# Instructions to follow:
Would you repeat the listing exactly, without any of its images?

......

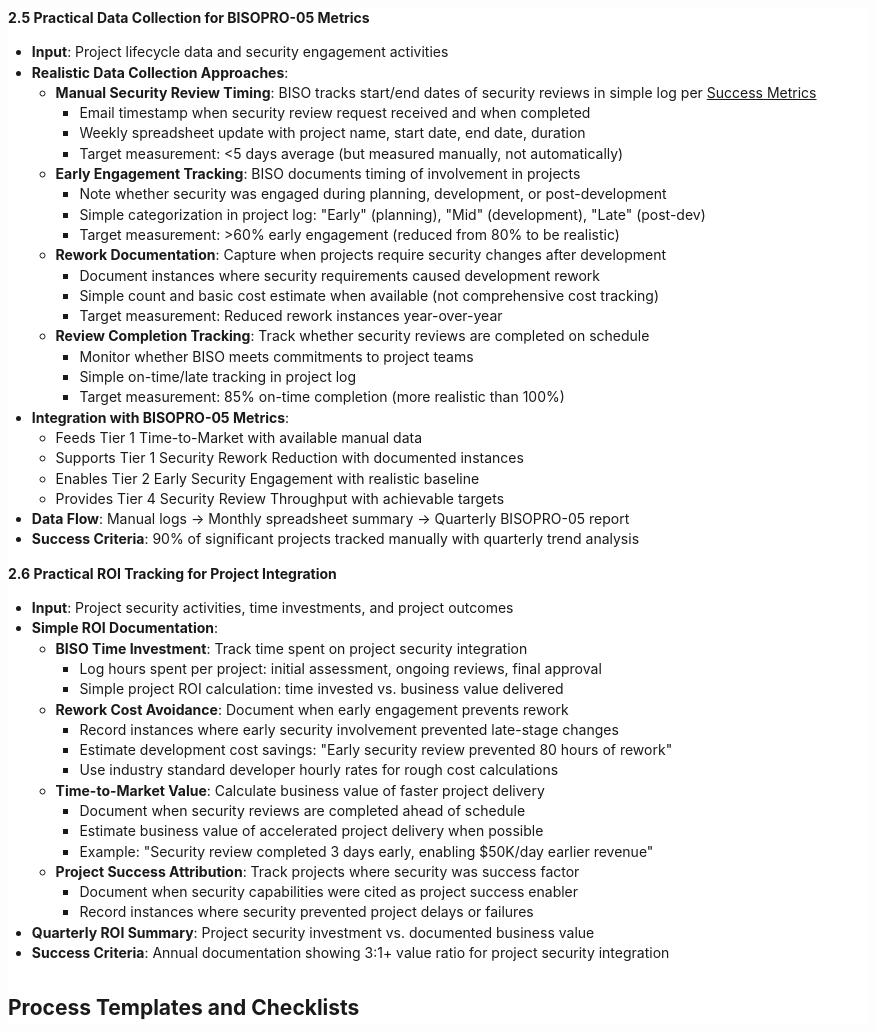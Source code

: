 **2.5 Practical Data Collection for BISOPRO-05 Metrics**
- **Input**: Project lifecycle data and security engagement activities
- **Realistic Data Collection Approaches**:
  - **Manual Security Review Timing**: BISO tracks start/end dates of security reviews in simple log per [Success Metrics](./BISOPRO-05_Success_Metrics.md#tier-1-business-impact-metrics)
    - Email timestamp when security review request received and when completed
    - Weekly spreadsheet update with project name, start date, end date, duration
    - Target measurement: <5 days average (but measured manually, not automatically)
  - **Early Engagement Tracking**: BISO documents timing of involvement in projects
    - Note whether security was engaged during planning, development, or post-development
    - Simple categorization in project log: "Early" (planning), "Mid" (development), "Late" (post-dev)
    - Target measurement: >60% early engagement (reduced from 80% to be realistic)
  - **Rework Documentation**: Capture when projects require security changes after development
    - Document instances where security requirements caused development rework
    - Simple count and basic cost estimate when available (not comprehensive cost tracking)
    - Target measurement: Reduced rework instances year-over-year
  - **Review Completion Tracking**: Track whether security reviews are completed on schedule
    - Monitor whether BISO meets commitments to project teams
    - Simple on-time/late tracking in project log
    - Target measurement: 85% on-time completion (more realistic than 100%)
- **Integration with BISOPRO-05 Metrics**:
  - Feeds Tier 1 Time-to-Market with available manual data
  - Supports Tier 1 Security Rework Reduction with documented instances
  - Enables Tier 2 Early Security Engagement with realistic baseline
  - Provides Tier 4 Security Review Throughput with achievable targets
- **Data Flow**: Manual logs → Monthly spreadsheet summary → Quarterly BISOPRO-05 report
- **Success Criteria**: 90% of significant projects tracked manually with quarterly trend analysis

**2.6 Practical ROI Tracking for Project Integration**
- **Input**: Project security activities, time investments, and project outcomes
- **Simple ROI Documentation**:
  - **BISO Time Investment**: Track time spent on project security integration
    - Log hours spent per project: initial assessment, ongoing reviews, final approval
    - Simple project ROI calculation: time invested vs. business value delivered
  - **Rework Cost Avoidance**: Document when early engagement prevents rework
    - Record instances where early security involvement prevented late-stage changes
    - Estimate development cost savings: "Early security review prevented 80 hours of rework"
    - Use industry standard developer hourly rates for rough cost calculations
  - **Time-to-Market Value**: Calculate business value of faster project delivery
    - Document when security reviews are completed ahead of schedule
    - Estimate business value of accelerated project delivery when possible
    - Example: "Security review completed 3 days early, enabling $50K/day earlier revenue"
  - **Project Success Attribution**: Track projects where security was success factor
    - Document when security capabilities were cited as project success enabler
    - Record instances where security prevented project delays or failures
- **Quarterly ROI Summary**: Project security investment vs. documented business value
- **Success Criteria**: Annual documentation showing 3:1+ value ratio for project security integration

## Process Templates and Checklists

......

# Answer section:
Source code

: **2.5 Practical Data Collection for BISOPRO-05 Metrics**
- **Input**: Project lifecycle data and security engagement activities
- **Realistic Data Collection Approaches**:
  - **Manual Security Review Timing**: BISO tracks start/end dates of security reviews in simple log per [Success Metrics](./BISOPRO-05_Success_Metrics.md#tier-1-business-impact-metrics)
    - Email timestamp when security review request received and when completed
    - Weekly spreadsheet update with project name, start date, end date, duration
    - Target measurement: <5 days average (but measured manually, not automatically)
  - **Early Engagement Tracking**: BISO documents timing of involvement in projects
    - Note whether security was engaged during planning, development, or post-development
    - Simple categorization in project log: "Early" (planning), "Mid" (development), "Late" (post-dev)
    - Target measurement: >60% early engagement (reduced from 80% to be realistic)
  - **Rework Documentation**: Capture when projects require security changes after development
    - Document instances where security requirements caused development rework
    - Simple count and basic cost estimate when available (not comprehensive cost tracking)
    - Target measurement: Reduced rework instances year-over-year
  - **Review Completion Tracking**: Track whether security reviews are completed on schedule
    - Monitor whether BISO meets commitments to project teams
    - Simple on-time/late tracking in project log
    - Target measurement: 85% on-time completion (more realistic than 100%)
- **Integration with BISOPRO-05 Metrics**:
  - Feeds Tier 1 Time-to-Market with available manual data
  - Supports Tier 1 Security Rework Reduction with documented instances
  - Enables Tier 2 Early Security Engagement with realistic baseline
  - Provides Tier 4 Security Review Throughput with achievable targets
- **Data Flow**: Manual logs → Monthly spreadsheet summary → Quarterly BISOPRO-05 report
- **Success Criteria**: 90% of significant projects tracked manually with quarterly trend analysis

**2.6 Practical ROI Tracking for Project Integration**
- **Input**: Project security activities, time investments, and project outcomes
- **Simple ROI Documentation**:
  - **BISO Time Investment**: Track time spent on project security integration
    - Log hours spent per project: initial assessment, ongoing reviews, final approval
    - Simple project ROI calculation: time invested vs. business value delivered
  - **Rework Cost Avoidance**: Document when early engagement prevents rework
    - Record instances where early security involvement prevented late-stage changes
    - Estimate development cost savings: "Early security review prevented 80 hours of rework"
    - Use industry standard developer hourly rates for rough cost calculations
  - **Time-to-Market Value**: Calculate business value of faster project delivery
    - Document when security reviews are completed ahead of schedule
    - Estimate business value of accelerated project delivery when possible
    - Example: "Security review completed 3 days early, enabling $50K/day earlier revenue"
  - **Project Success Attribution**: Track projects where security was success factor
    - Document when security capabilities were cited as project success enabler
    - Record instances where security prevented project delays or failures
- **Quarterly ROI Summary**: Project security investment vs. documented business value
- **Success Criteria**: Annual documentation showing 3:1+ value ratio for project security integration

## Process Templates and Checklists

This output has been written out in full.